After living in the Dixie Vally for only just a few years? I got my fill of NOAA EAS activations. Normally? It went pretty smoothly, and when combined with an actual warning, the sirens would be spinning just at the same time the warnings started coming through. Felt like they got it down to a science. The crazy part today is, consumer radar apps are getting so good that you can almost spot the next tornado warnings before/as the NOAA does.
I got the feeling though that most people that were from there, didn't pay as much attention to weather alerts as say somebody from out of state would.... Or maybe just those of us who finds stuff like this interesting...
Still better than having the police department hijacking my Wonder Years. Can't have that.

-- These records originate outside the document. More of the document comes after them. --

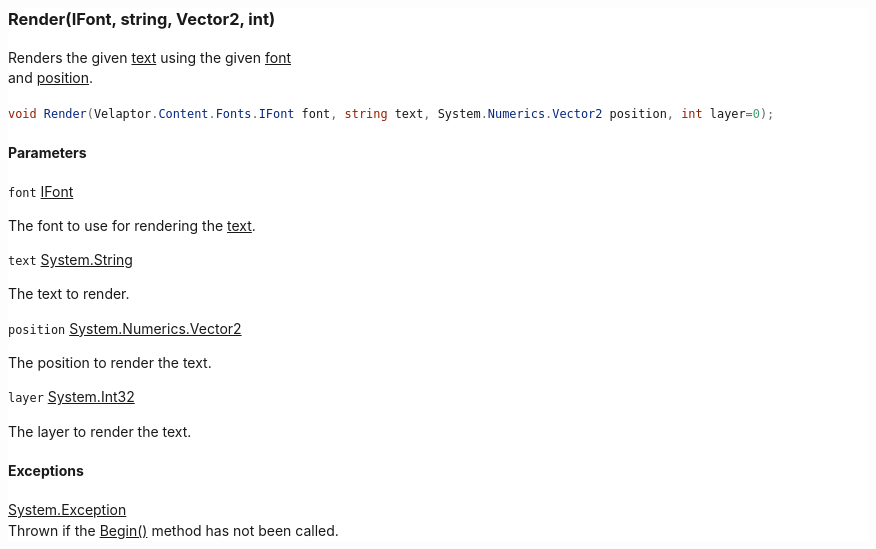 <a name='Velaptor.Graphics.Renderers.IFontRenderer.Render(Velaptor.Content.Fonts.IFont,string,System.Numerics.Vector2,int)'></a>

### Render(IFont, string, Vector2, int) 

Renders the given [text](Velaptor.Graphics.Renderers.IFontRenderer.md#Velaptor.Graphics.Renderers.IFontRenderer.Render(Velaptor.Content.Fonts.IFont,string,System.Numerics.Vector2,int).text 'Velaptor.Graphics.Renderers.IFontRenderer.Render(Velaptor.Content.Fonts.IFont, string, System.Numerics.Vector2, int).text') using the given [font](Velaptor.Graphics.Renderers.IFontRenderer.md#Velaptor.Graphics.Renderers.IFontRenderer.Render(Velaptor.Content.Fonts.IFont,string,System.Numerics.Vector2,int).font 'Velaptor.Graphics.Renderers.IFontRenderer.Render(Velaptor.Content.Fonts.IFont, string, System.Numerics.Vector2, int).font')  
and [position](Velaptor.Graphics.Renderers.IFontRenderer.md#Velaptor.Graphics.Renderers.IFontRenderer.Render(Velaptor.Content.Fonts.IFont,string,System.Numerics.Vector2,int).position 'Velaptor.Graphics.Renderers.IFontRenderer.Render(Velaptor.Content.Fonts.IFont, string, System.Numerics.Vector2, int).position').

```csharp
void Render(Velaptor.Content.Fonts.IFont font, string text, System.Numerics.Vector2 position, int layer=0);
```
#### Parameters

<a name='Velaptor.Graphics.Renderers.IFontRenderer.Render(Velaptor.Content.Fonts.IFont,string,System.Numerics.Vector2,int).font'></a>

`font` [IFont](Velaptor.Content.Fonts.IFont.md 'Velaptor.Content.Fonts.IFont')

The font to use for rendering the [text](Velaptor.Graphics.Renderers.IFontRenderer.md#Velaptor.Graphics.Renderers.IFontRenderer.Render(Velaptor.Content.Fonts.IFont,string,System.Numerics.Vector2,int).text 'Velaptor.Graphics.Renderers.IFontRenderer.Render(Velaptor.Content.Fonts.IFont, string, System.Numerics.Vector2, int).text').

<a name='Velaptor.Graphics.Renderers.IFontRenderer.Render(Velaptor.Content.Fonts.IFont,string,System.Numerics.Vector2,int).text'></a>

`text` [System.String](https://docs.microsoft.com/en-us/dotnet/api/System.String 'System.String')

The text to render.

<a name='Velaptor.Graphics.Renderers.IFontRenderer.Render(Velaptor.Content.Fonts.IFont,string,System.Numerics.Vector2,int).position'></a>

`position` [System.Numerics.Vector2](https://docs.microsoft.com/en-us/dotnet/api/System.Numerics.Vector2 'System.Numerics.Vector2')

The position to render the text.

<a name='Velaptor.Graphics.Renderers.IFontRenderer.Render(Velaptor.Content.Fonts.IFont,string,System.Numerics.Vector2,int).layer'></a>

`layer` [System.Int32](https://docs.microsoft.com/en-us/dotnet/api/System.Int32 'System.Int32')

The layer to render the text.

#### Exceptions

[System.Exception](https://docs.microsoft.com/en-us/dotnet/api/System.Exception 'System.Exception')  
Thrown if the [Begin()](Velaptor.Graphics.Renderers.IRenderer.md#Velaptor.Graphics.Renderers.IRenderer.Begin() 'Velaptor.Graphics.Renderers.IRenderer.Begin()') method has not been called.
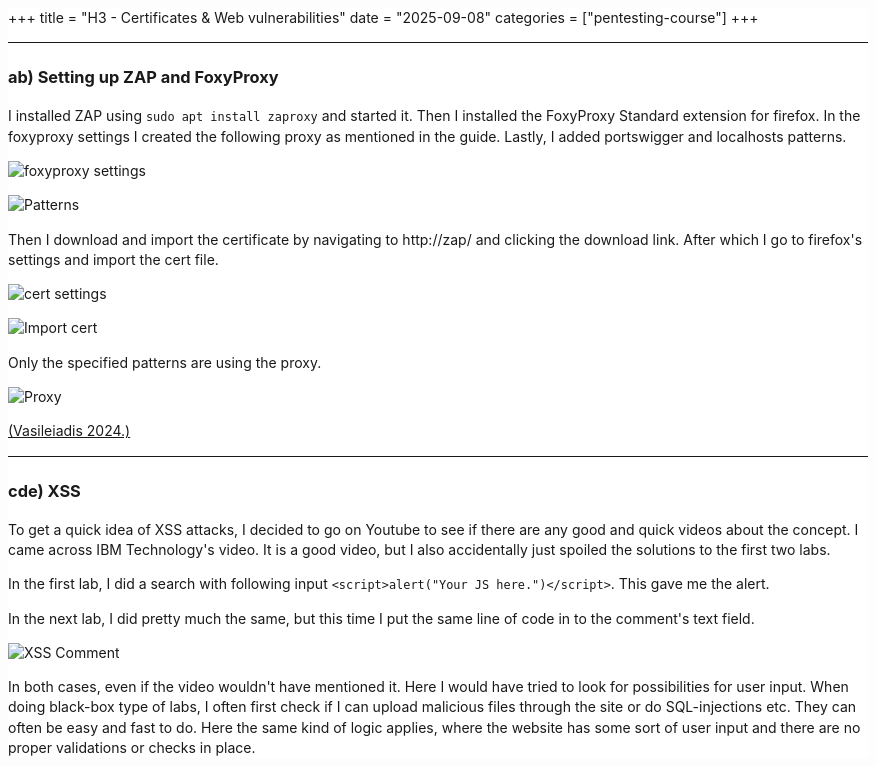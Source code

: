 +++
title = "H3 - Certificates & Web vulnerabilities"
date = "2025-09-08"
categories = ["pentesting-course"]
+++

---

### ab) Setting up ZAP and FoxyProxy

I installed ZAP using `sudo apt install zaproxy` and started it. Then I installed the FoxyProxy Standard extension for firefox.
In the foxyproxy settings I created the following proxy as mentioned in the guide. Lastly, I added portswigger and localhosts patterns.

![foxyproxy settings](/tuukkaani-blog/img/h3/foxyproxy.png)

![Patterns](/tuukkaani-blog/img/h3/patterns.png)

Then I download and import the certificate by navigating to http://zap/ and clicking the download link.
After which I go to firefox's settings and import the cert file.

![cert settings](/tuukkaani-blog/img/h3/firefoxcerts.png)

![Import cert](/tuukkaani-blog/img/h3/certimport.png)

Only the specified patterns are using the proxy.

![Proxy](/tuukkaani-blog/img/h3/sites.png)


[(Vasileiadis 2024.)](https://medium.com/@redfanatic7/complete-owasp-zap-guide-384a080ff502)

---

### cde) XSS

To get a quick idea of XSS attacks, I decided to go on Youtube to see if there are any good and quick videos about the concept.
I came across IBM Technology's video. It is a good video, but I also accidentally just spoiled the solutions to the first two labs.

In the first lab, I did a search with following input `<script>alert("Your JS here.")</script>`.
This gave me the alert.

In the next lab, I did pretty much the same, but this time I put the same line of code in to the comment's text field.

![XSS Comment](/tuukkaani-blog/img/h3/commentxss.png)

In both cases, even if the video wouldn't have mentioned it. Here I would have tried to look for possibilities for user input.
When doing black-box type of labs, I often first check if I can upload malicious files through the site or do SQL-injections etc. They can often be easy and fast to do.
Here the same kind of logic applies, where the website has some sort of user input and there are no proper validations or checks in place.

So you're one of those people that bitch about your show being interrupted. People like you suck. Saving lives is more important than your show
By far the creepiest alert sirens I have heard were the ones installed at the University of Massachusetts after the Virginia Tech massacre. Ostensibly they were to protect the students from a mass shooting and have been used when they thought a shooyer was on campus,but they are more used for weather alerts. Creepy as hell.
Hmmm, that clip from WMAQ is odd. They broadcast from Chicago, but all the counties mentioned (Sangamon, DeWitt, Macon, etc) are in Central Illinois...far beyond the reach of WMAQ's signal. Perhaps they were being carried on cable in some markets. I was raised in Macon County, but wasn't born until 1977. I don't remember WMAQ having any presence in the area, though.
The old fashioned crawl from that Columbo clip is still the weather alert I see the most even today.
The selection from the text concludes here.